■ PROBLEM STATEMENT:
Without the pictures, restate all of the data below word for word.

■ SUPPLIED INFORMATION:

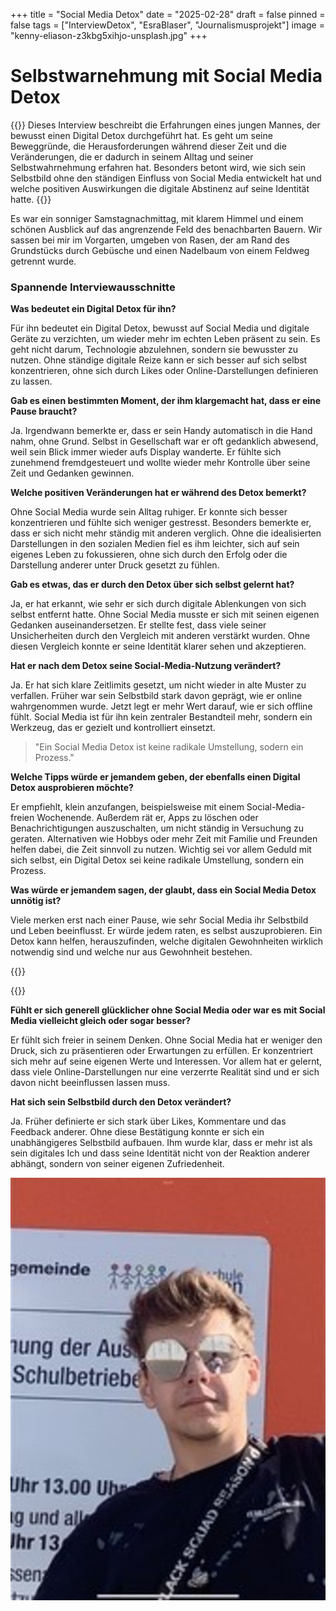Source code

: +++
title = "Social Media Detox"
date = "2025-02-28"
draft = false
pinned = false
tags = ["InterviewDetox", "EsraBlaser", "Journalismusprojekt"]
image = "kenny-eliason-z3kbg5xihjo-unsplash.jpg"
+++
# Selbstwarnehmung mit Social Media Detox

{{<lead>}}
Dieses Interview beschreibt die Erfahrungen eines jungen Mannes, der bewusst einen Digital Detox durchgeführt hat. Es geht um seine Beweggründe, die Herausforderungen während dieser Zeit und die Veränderungen, die er dadurch in seinem Alltag und seiner Selbstwahrnehmung erfahren hat. Besonders betont wird, wie sich sein Selbstbild ohne den ständigen Einfluss von Social Media entwickelt hat und welche positiven Auswirkungen die digitale Abstinenz auf seine Identität hatte. 
{{</lead>}}

Es war ein sonniger Samstagnachmittag, mit klarem Himmel und einem schönen Ausblick auf das angrenzende Feld des benachbarten Bauern. Wir sassen bei mir im Vorgarten, umgeben von Rasen, der am Rand des Grundstücks durch Gebüsche und einen Nadelbaum von einem Feldweg getrennt wurde.

### Spannende Interviewausschnitte

**Was bedeutet ein Digital Detox für ihn?**

Für ihn bedeutet ein Digital Detox, bewusst auf Social Media und digitale Geräte zu verzichten, um wieder mehr im echten Leben präsent zu sein. Es geht nicht darum, Technologie abzulehnen, sondern sie bewusster zu nutzen. Ohne ständige digitale Reize kann er sich besser auf sich selbst konzentrieren, ohne sich durch Likes oder Online-Darstellungen definieren zu lassen.

**Gab es einen bestimmten Moment, der ihm klargemacht hat, dass er eine Pause braucht?**

Ja. Irgendwann bemerkte er, dass er sein Handy automatisch in die Hand nahm, ohne Grund. Selbst in Gesellschaft war er oft gedanklich abwesend, weil sein Blick immer wieder aufs Display wanderte. Er fühlte sich zunehmend fremdgesteuert und wollte wieder mehr Kontrolle über seine Zeit und Gedanken gewinnen.

**Welche positiven Veränderungen hat er während des Detox bemerkt?**

Ohne Social Media wurde sein Alltag ruhiger. Er konnte sich besser konzentrieren und fühlte sich weniger gestresst. Besonders bemerkte er, dass er sich nicht mehr ständig mit anderen verglich. Ohne die idealisierten Darstellungen in den sozialen Medien fiel es ihm leichter, sich auf sein eigenes Leben zu fokussieren, ohne sich durch den Erfolg oder die Darstellung anderer unter Druck gesetzt zu fühlen.

**Gab es etwas, das er durch den Detox über sich selbst gelernt hat?**

Ja, er hat erkannt, wie sehr er sich durch digitale Ablenkungen von sich selbst entfernt hatte. Ohne Social Media musste er sich mit seinen eigenen Gedanken auseinandersetzen. Er stellte fest, dass viele seiner Unsicherheiten durch den Vergleich mit anderen verstärkt wurden. Ohne diesen Vergleich konnte er seine Identität klarer sehen und akzeptieren.

**Hat er nach dem Detox seine Social-Media-Nutzung verändert?**

Ja. Er hat sich klare Zeitlimits gesetzt, um nicht wieder in alte Muster zu verfallen. Früher war sein Selbstbild stark davon geprägt, wie er online wahrgenommen wurde. Jetzt legt er mehr Wert darauf, wie er sich offline fühlt. Social Media ist für ihn kein zentraler Bestandteil mehr, sondern ein Werkzeug, das er gezielt und kontrolliert einsetzt.

> "Ein Social Media Detox ist keine radikale Umstellung, sodern ein Prozess."

**Welche Tipps würde er jemandem geben, der ebenfalls einen Digital Detox ausprobieren möchte?**

Er empfiehlt, klein anzufangen, beispielsweise mit einem Social-Media-freien Wochenende. Außerdem rät er, Apps zu löschen oder Benachrichtigungen auszuschalten, um nicht ständig in Versuchung zu geraten. Alternativen wie Hobbys oder mehr Zeit mit Familie und Freunden helfen dabei, die Zeit sinnvoll zu nutzen. Wichtig sei vor allem Geduld mit sich selbst, ein Digital Detox sei keine radikale Umstellung, sondern ein Prozess.

**Was würde er jemandem sagen, der glaubt, dass ein Social Media Detox unnötig ist?**

Viele merken erst nach einer Pause, wie sehr Social Media ihr Selbstbild und Leben beeinflusst. Er würde jedem raten, es selbst auszuprobieren. Ein Detox kann helfen, herauszufinden, welche digitalen Gewohnheiten wirklich notwendig sind und welche nur aus Gewohnheit bestehen.

{{<box>}}



{{</box>}}

**Fühlt er sich generell glücklicher ohne Social Media oder war es mit Social Media vielleicht gleich oder sogar besser?**

Er fühlt sich freier in seinem Denken. Ohne Social Media hat er weniger den Druck, sich zu präsentieren oder Erwartungen zu erfüllen. Er konzentriert sich mehr auf seine eigenen Werte und Interessen. Vor allem hat er gelernt, dass viele Online-Darstellungen nur eine verzerrte Realität sind und er sich davon nicht beeinflussen lassen muss.

**Hat sich sein Selbstbild durch den Detox verändert?**

Ja. Früher definierte er sich stark über Likes, Kommentare und das Feedback anderer. Ohne diese Bestätigung konnte er sich ein unabhängigeres Selbstbild aufbauen. Ihm wurde klar, dass er mehr ist als sein digitales Ich und dass seine Identität nicht von der Reaktion anderer abhängt, sondern von seiner eigenen Zufriedenheit.

![Dieser junge Mann heisst Esra Blaser. Er ist 18 Jahre alt und ist in der Ausbildung zum Applikationsentwickler. Sein Wohnort ist Rüdtlingen-Kirchberg, er wohnt dort vis-à-vis von Aefligen. Sein Interesse gilt der Astrologie und der Informatik, insbesondere der KI. Er hat einen Social-Media-Detox durchgeführt und berichtet von seinen Erfahrungen in dieser Zeit.](img_1336.jpeg)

■ TASK ANSWER:
Source code

: +++
title = "Social Media Detox"
date = "2025-02-28"
draft = false
pinned = false
tags = ["InterviewDetox", "EsraBlaser", "Journalismusprojekt"]
image = "kenny-eliason-z3kbg5xihjo-unsplash.jpg"
+++
# Selbstwarnehmung mit Social Media Detox

{{<lead>}}
Dieses Interview beschreibt die Erfahrungen eines jungen Mannes, der bewusst einen Digital Detox durchgeführt hat. Es geht um seine Beweggründe, die Herausforderungen während dieser Zeit und die Veränderungen, die er dadurch in seinem Alltag und seiner Selbstwahrnehmung erfahren hat. Besonders betont wird, wie sich sein Selbstbild ohne den ständigen Einfluss von Social Media entwickelt hat und welche positiven Auswirkungen die digitale Abstinenz auf seine Identität hatte. 
{{</lead>}}

Es war ein sonniger Samstagnachmittag, mit klarem Himmel und einem schönen Ausblick auf das angrenzende Feld des benachbarten Bauern. Wir sassen bei mir im Vorgarten, umgeben von Rasen, der am Rand des Grundstücks durch Gebüsche und einen Nadelbaum von einem Feldweg getrennt wurde.

### Spannende Interviewausschnitte

**Was bedeutet ein Digital Detox für ihn?**

Für ihn bedeutet ein Digital Detox, bewusst auf Social Media und digitale Geräte zu verzichten, um wieder mehr im echten Leben präsent zu sein. Es geht nicht darum, Technologie abzulehnen, sondern sie bewusster zu nutzen. Ohne ständige digitale Reize kann er sich besser auf sich selbst konzentrieren, ohne sich durch Likes oder Online-Darstellungen definieren zu lassen.

**Gab es einen bestimmten Moment, der ihm klargemacht hat, dass er eine Pause braucht?**

Ja. Irgendwann bemerkte er, dass er sein Handy automatisch in die Hand nahm, ohne Grund. Selbst in Gesellschaft war er oft gedanklich abwesend, weil sein Blick immer wieder aufs Display wanderte. Er fühlte sich zunehmend fremdgesteuert und wollte wieder mehr Kontrolle über seine Zeit und Gedanken gewinnen.

**Welche positiven Veränderungen hat er während des Detox bemerkt?**

Ohne Social Media wurde sein Alltag ruhiger. Er konnte sich besser konzentrieren und fühlte sich weniger gestresst. Besonders bemerkte er, dass er sich nicht mehr ständig mit anderen verglich. Ohne die idealisierten Darstellungen in den sozialen Medien fiel es ihm leichter, sich auf sein eigenes Leben zu fokussieren, ohne sich durch den Erfolg oder die Darstellung anderer unter Druck gesetzt zu fühlen.

**Gab es etwas, das er durch den Detox über sich selbst gelernt hat?**

Ja, er hat erkannt, wie sehr er sich durch digitale Ablenkungen von sich selbst entfernt hatte. Ohne Social Media musste er sich mit seinen eigenen Gedanken auseinandersetzen. Er stellte fest, dass viele seiner Unsicherheiten durch den Vergleich mit anderen verstärkt wurden. Ohne diesen Vergleich konnte er seine Identität klarer sehen und akzeptieren.

**Hat er nach dem Detox seine Social-Media-Nutzung verändert?**

Ja. Er hat sich klare Zeitlimits gesetzt, um nicht wieder in alte Muster zu verfallen. Früher war sein Selbstbild stark davon geprägt, wie er online wahrgenommen wurde. Jetzt legt er mehr Wert darauf, wie er sich offline fühlt. Social Media ist für ihn kein zentraler Bestandteil mehr, sondern ein Werkzeug, das er gezielt und kontrolliert einsetzt.

> "Ein Social Media Detox ist keine radikale Umstellung, sodern ein Prozess."

**Welche Tipps würde er jemandem geben, der ebenfalls einen Digital Detox ausprobieren möchte?**

Er empfiehlt, klein anzufangen, beispielsweise mit einem Social-Media-freien Wochenende. Außerdem rät er, Apps zu löschen oder Benachrichtigungen auszuschalten, um nicht ständig in Versuchung zu geraten. Alternativen wie Hobbys oder mehr Zeit mit Familie und Freunden helfen dabei, die Zeit sinnvoll zu nutzen. Wichtig sei vor allem Geduld mit sich selbst, ein Digital Detox sei keine radikale Umstellung, sondern ein Prozess.

**Was würde er jemandem sagen, der glaubt, dass ein Social Media Detox unnötig ist?**

Viele merken erst nach einer Pause, wie sehr Social Media ihr Selbstbild und Leben beeinflusst. Er würde jedem raten, es selbst auszuprobieren. Ein Detox kann helfen, herauszufinden, welche digitalen Gewohnheiten wirklich notwendig sind und welche nur aus Gewohnheit bestehen.

{{<box>}}



{{</box>}}

**Fühlt er sich generell glücklicher ohne Social Media oder war es mit Social Media vielleicht gleich oder sogar besser?**

Er fühlt sich freier in seinem Denken. Ohne Social Media hat er weniger den Druck, sich zu präsentieren oder Erwartungen zu erfüllen. Er konzentriert sich mehr auf seine eigenen Werte und Interessen. Vor allem hat er gelernt, dass viele Online-Darstellungen nur eine verzerrte Realität sind und er sich davon nicht beeinflussen lassen muss.

**Hat sich sein Selbstbild durch den Detox verändert?**

Ja. Früher definierte er sich stark über Likes, Kommentare und das Feedback anderer. Ohne diese Bestätigung konnte er sich ein unabhängigeres Selbstbild aufbauen. Ihm wurde klar, dass er mehr ist als sein digitales Ich und dass seine Identität nicht von der Reaktion anderer abhängt, sondern von seiner eigenen Zufriedenheit.

![Dieser junge Mann heisst Esra Blaser. Er ist 18 Jahre alt und ist in der Ausbildung zum Applikationsentwickler. Sein Wohnort ist Rüdtlingen-Kirchberg, er wohnt dort vis-à-vis von Aefligen. Sein Interesse gilt der Astrologie und der Informatik, insbesondere der KI. Er hat einen Social-Media-Detox durchgeführt und berichtet von seinen Erfahrungen in dieser Zeit.](img_1336.jpeg)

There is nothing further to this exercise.